Teraz z kolei Edyta żali się, że... wszyscy chcą dotykać jej ciążowego brzucha. Pazura, wzorem innych żon sławnych mężczyzn, założyła bloga lifestylowego, na którym opublikowała wpis, który nazywa górnolotnie "felietonem".
Zapraszam do przeczytania mojego, dzisiejszego felietonu "Dobry zwyczaj? - Nie dotykaj!" (...) Z moim osobistym, kobiecym sacrum, miałam do czynienia dwa razy w życiu, podczas moich ciąż. Jednak za trzecim razem porzuciłam to, co święte i zabroniłam innym dotykać mojego ciążowego brzucha. "Obmacywaczom" mówię stanowczo: NIE - zaczęła Edyta.
Dalej żona Pazury porównuje dotykanie brzuszka do... łapania za męskie przyrodzenie, które nazywa subtelnie "siurasem".
Gorące wakacje.

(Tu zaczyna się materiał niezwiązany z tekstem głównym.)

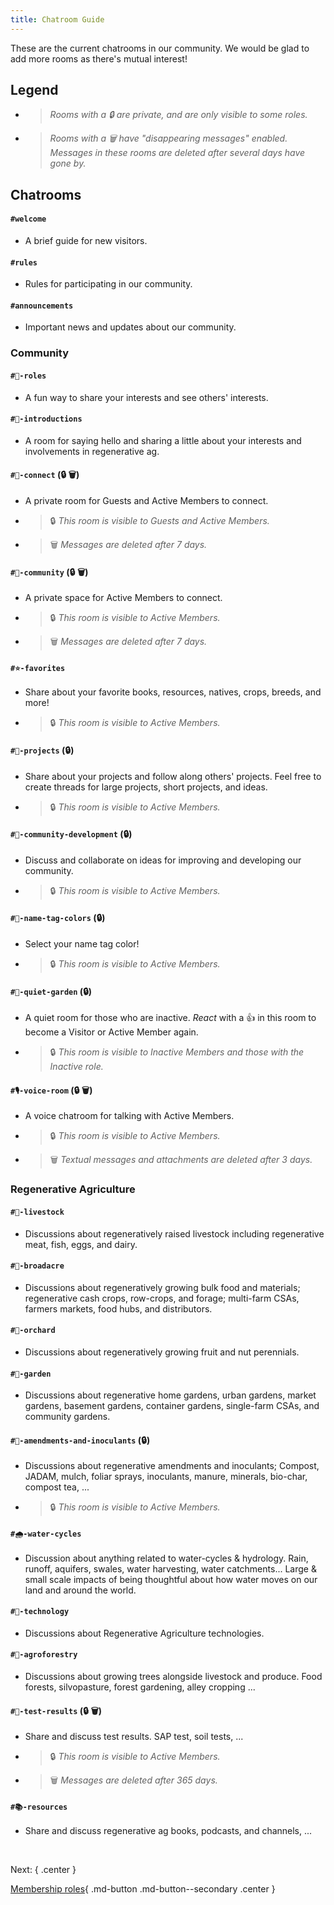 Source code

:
 ```yaml
---
title: Chatroom Guide
---
```


<style>
    .md-typeset ul li {
        list-style-type: none !important;
        margin-left: 0.4rem  !important;
    }
    .md-typeset ul li:nth-of-type(2) {
        margin-top: 1rem !important;
    }
</style>

These are the current chatrooms in our community. We would be glad to add more rooms as there's mutual interest!



## Legend
- > _Rooms with a 🔒 are private, and are only visible to some roles._

- > _Rooms with a 🗑 have "disappearing messages" enabled. Messages in these rooms are deleted after several days have gone by._



## Chatrooms

#### **`#welcome`**
- A brief guide for new visitors.

#### **`#rules`**
- Rules for participating in our community.

#### **`#announcements`**
- Important news and updates about our community.



### Community

#### **`#🌾-roles`**
- A fun way to share your interests and see others' interests.

#### **`#👋-introductions`**
- A room for saying hello and sharing a little about your interests and involvements in regenerative ag.

#### **`#💬-connect`** (🔒 🗑)
- A private room for Guests and Active Members to connect.
- > 🔒 _This room is visible to Guests and Active Members._
- > 🗑 _Messages are deleted after 7 days._

#### **`#💞-community`** (🔒 🗑)
- A private space for Active Members to connect.
- > 🔒 _This room is visible to Active Members._
- > 🗑 _Messages are deleted after 7 days._

#### **`#⭐-favorites`**
- Share about your favorite books, resources, natives, crops, breeds, and more!
- > 🔒 _This room is visible to Active Members._

#### **`#📔-projects`** (🔒)
- Share about your projects and follow along others' projects. Feel free to create threads for large projects, short projects, and ideas.
- > 🔒 _This room is visible to Active Members._

#### **`#🤝-community-development`** (🔒)
- Discuss and collaborate on ideas for improving and developing our community.
- > 🔒 _This room is visible to Active Members._

#### **`#🌈-name-tag-colors`** (🔒)
- Select your name tag color!
- > 🔒 _This room is visible to Active Members._

#### **`#🌷-quiet-garden`** (🔒)
- A quiet room for those who are inactive. _React_ with a 👍 in this room to become a Visitor or Active Member again.
- > 🔒 _This room is visible to Inactive Members and those with the Inactive role._

#### **`#🎙-voice-room`** (🔒 🗑)
- A voice chatroom for talking with Active Members.
- > 🔒 _This room is visible to Active Members._
- > 🗑 _Textual messages and attachments are deleted after 3 days._


### Regenerative Agriculture

#### **`#🐷-livestock`** 
- Discussions about regeneratively raised livestock including regenerative meat, fish, eggs, and dairy.

#### **`#🌽-broadacre`**
- Discussions about regeneratively growing bulk food and materials; regenerative cash crops, row-crops, and forage; multi-farm CSAs, farmers markets, food hubs, and distributors.

#### **`#🍏-orchard`**
- Discussions about regeneratively growing fruit and nut perennials.

#### **`#🍅-garden`**
- Discussions about regenerative home gardens, urban gardens, market gardens, basement gardens, container gardens, single-farm CSAs, and community gardens.

#### **`#🦠-amendments-and-inoculants`** (🔒)
- Discussions about regenerative amendments and inoculants; Compost, JADAM, mulch, foliar sprays, inoculants, manure, minerals, bio-char, compost tea, ...
- > 🔒 _This room is visible to Active Members._

#### **`#🌧-water-cycles`** 
- Discussion about anything related to water-cycles & hydrology.  Rain, runoff, aquifers, swales, water harvesting, water catchments... Large & small scale impacts of being thoughtful about how water moves on our land and around the world.

#### **`#🚜-technology`**
- Discussions about Regenerative Agriculture technologies.

#### **`#🌳-agroforestry`**
- Discussions about growing trees alongside livestock and produce. Food forests, silvopasture, forest gardening, alley cropping ...

#### **`#🔬-test-results`** (🔒 🗑)
- Share and discuss test results. SAP test, soil tests, ...
- > 🔒 _This room is visible to Active Members._
- > 🗑 _Messages are deleted after 365 days._

#### **`#📚-resources`**
- Share and discuss regenerative ag books, podcasts, and channels, ...

&nbsp;

Next:
{ .center }

[Membership roles](roles.md){ .md-button .md-button--secondary .center }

Jesteśmy w jednym z włoskich, historycznych miast, pełnych starożytnych rzeźb nagich, muskularnych męskich i żeńskich postaci. (...) Po chwili widzę, jak jedna osoba za drugą (przeważnie płci żeńskiej) podchodzi do rzeźby i maca kamienistego "siurasa", wydobywając przy tym z siebie dziwne dźwięki zadowolenia. "No cóż" - pomyślałam "Taki mamy klimat...".

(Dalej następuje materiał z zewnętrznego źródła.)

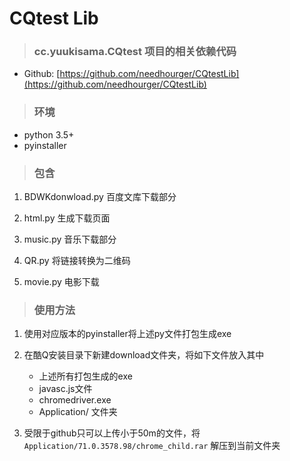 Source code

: # CQtest Lib

>### cc.yuukisama.CQtest 项目的相关依赖代码

* Github: [https://github.com/needhourger/CQtestLib](https://github.com/needhourger/CQtestLib)

>### 环境
* python 3.5+
* pyinstaller

>### 包含
1. BDWKdonwload.py  百度文库下载部分

1. html.py 生成下载页面

1. music.py 音乐下载部分

1. QR.py 将链接转换为二维码

1. movie.py 电影下载

>### 使用方法
1. 使用对应版本的pyinstaller将上述py文件打包生成exe

1. 在酷Q安装目录下新建download文件夹，将如下文件放入其中
    * 上述所有打包生成的exe
    * javasc.js文件
    * chromedriver.exe
    * Application/ 文件夹

1. 受限于github只可以上传小于50m的文件，将
    ```Application/71.0.3578.98/chrome_child.rar```
    解压到当前文件夹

Następnie Edyta chwali się, że zawsze trzymała dystans wobec obcych osób. To ciekawe, zwłaszcza w kontekście tego, jak łatwo przyszło jej nawiązanie znajomości z Czarkiem w pociągu, choć do dziś twierdzi, że nawet go wtedy nie rozpoznała.
Od zawsze utrzymywałam duży dystans do osób trzecich, przeważnie ten cielesny, który być może stał się dla mnie już obsesyjny. O ile jako niedoświadczona 21 latka, chciałam zachować powagę sytuacji i godziłam się na ostentacyjne dotykanie mojego ciążowego brzucha. Tak, kończąc lat 30- obiecałam sobie, że już nigdy nie zgodzę się na coś, co jest sprzeczne z moimi nawykami - ogłasza.

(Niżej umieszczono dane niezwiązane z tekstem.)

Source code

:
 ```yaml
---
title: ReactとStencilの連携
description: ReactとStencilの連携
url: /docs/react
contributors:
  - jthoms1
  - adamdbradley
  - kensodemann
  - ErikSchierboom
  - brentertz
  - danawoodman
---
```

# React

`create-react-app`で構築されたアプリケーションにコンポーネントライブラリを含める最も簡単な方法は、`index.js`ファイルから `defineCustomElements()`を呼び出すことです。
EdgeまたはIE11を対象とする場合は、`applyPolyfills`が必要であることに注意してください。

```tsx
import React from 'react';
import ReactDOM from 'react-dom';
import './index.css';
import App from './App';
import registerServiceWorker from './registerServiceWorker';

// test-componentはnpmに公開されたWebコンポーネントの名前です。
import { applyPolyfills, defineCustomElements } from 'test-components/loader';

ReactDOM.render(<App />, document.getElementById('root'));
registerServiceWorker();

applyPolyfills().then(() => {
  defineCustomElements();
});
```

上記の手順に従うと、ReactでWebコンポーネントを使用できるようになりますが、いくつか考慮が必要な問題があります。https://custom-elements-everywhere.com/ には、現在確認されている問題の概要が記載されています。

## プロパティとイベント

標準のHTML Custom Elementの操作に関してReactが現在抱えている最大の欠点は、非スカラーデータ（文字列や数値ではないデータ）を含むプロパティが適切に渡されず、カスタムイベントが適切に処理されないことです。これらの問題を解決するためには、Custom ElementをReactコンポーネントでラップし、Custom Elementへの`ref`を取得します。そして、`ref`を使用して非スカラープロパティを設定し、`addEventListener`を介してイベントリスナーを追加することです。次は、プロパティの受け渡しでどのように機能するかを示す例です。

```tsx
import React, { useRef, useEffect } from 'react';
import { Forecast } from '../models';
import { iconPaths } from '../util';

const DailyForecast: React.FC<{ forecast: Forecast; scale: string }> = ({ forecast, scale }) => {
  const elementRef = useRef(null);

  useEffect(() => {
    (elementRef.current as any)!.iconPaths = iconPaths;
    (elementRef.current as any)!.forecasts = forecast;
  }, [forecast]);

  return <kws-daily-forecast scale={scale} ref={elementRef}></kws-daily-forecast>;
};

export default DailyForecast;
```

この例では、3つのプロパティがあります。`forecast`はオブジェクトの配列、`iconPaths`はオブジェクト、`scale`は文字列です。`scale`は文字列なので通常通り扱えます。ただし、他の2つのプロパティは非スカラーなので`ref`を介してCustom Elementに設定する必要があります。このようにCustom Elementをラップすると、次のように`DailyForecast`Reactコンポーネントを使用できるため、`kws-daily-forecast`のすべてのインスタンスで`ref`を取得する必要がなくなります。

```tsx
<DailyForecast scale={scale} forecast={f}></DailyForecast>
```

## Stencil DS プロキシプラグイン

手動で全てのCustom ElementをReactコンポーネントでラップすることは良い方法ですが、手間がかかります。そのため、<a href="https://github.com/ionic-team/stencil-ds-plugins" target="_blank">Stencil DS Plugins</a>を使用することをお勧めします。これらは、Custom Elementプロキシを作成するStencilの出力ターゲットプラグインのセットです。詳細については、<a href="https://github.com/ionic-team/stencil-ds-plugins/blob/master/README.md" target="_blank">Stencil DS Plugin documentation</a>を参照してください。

Pazura chce też obalić mit, jakoby dotykanie brzucha ciężarnej miało przynosić szczęście.
Kochana kobieto, kochany mężczyzno! Jeżeli zobaczysz brzemienną, nie biegnij do jej brzucha z wyciągniętą ręką, jakbyś miał sięgnąć po kluczyk do nowego Ferrari. To nie jest święty Graal. Mimo jej błogosławionego stanu, wierz mi... Za sprawą twojego dotyku ciężarna nie zniesie złotych jajek, nie wygrasz w totka, nie odwróci się zła karta, nie pojawi się nad Twoją głową aureola, samo się w domu nie posprząta i generalnie niczego lepszego się nie spodziewaj. Kobieta ciężarna to nie fontanna, do której można wrzucić złote klepaki w zamian za obietnicę dostatniego życia. Jedyne czego możesz się spodziewać to szczęścia, że w zamian za "obmacywanko" jej brzucha nie dostałeś/aś w łeb - pisze celebrytka.
Na koniec pochwaliła się swoją reakcją na próbę dotknięcia jej brzucha przez koleżankę.
Kiedy jedna z osób próbowała zaznać legendarnego błogosławieństwa za sprawą dotknięcia mojego, już dosyć sporego brzucha, powiedziałam wprost, żeby tego nie robiła. Oczywiście wtem pojawiło się magiczne: "a dlaczego?" A no dlatego moja miła, że jakbym obmacywała przyrodzenie Twojego mężczyzny, to raczej nie byłabyś z tego powodu najszczęśliwszą kobietą na świecie - napisała Pazura.
Zgadzacie się z porównaniem dotknięcia ciążowego brzuszka do "obmacywania męskiego przyrodzenia"?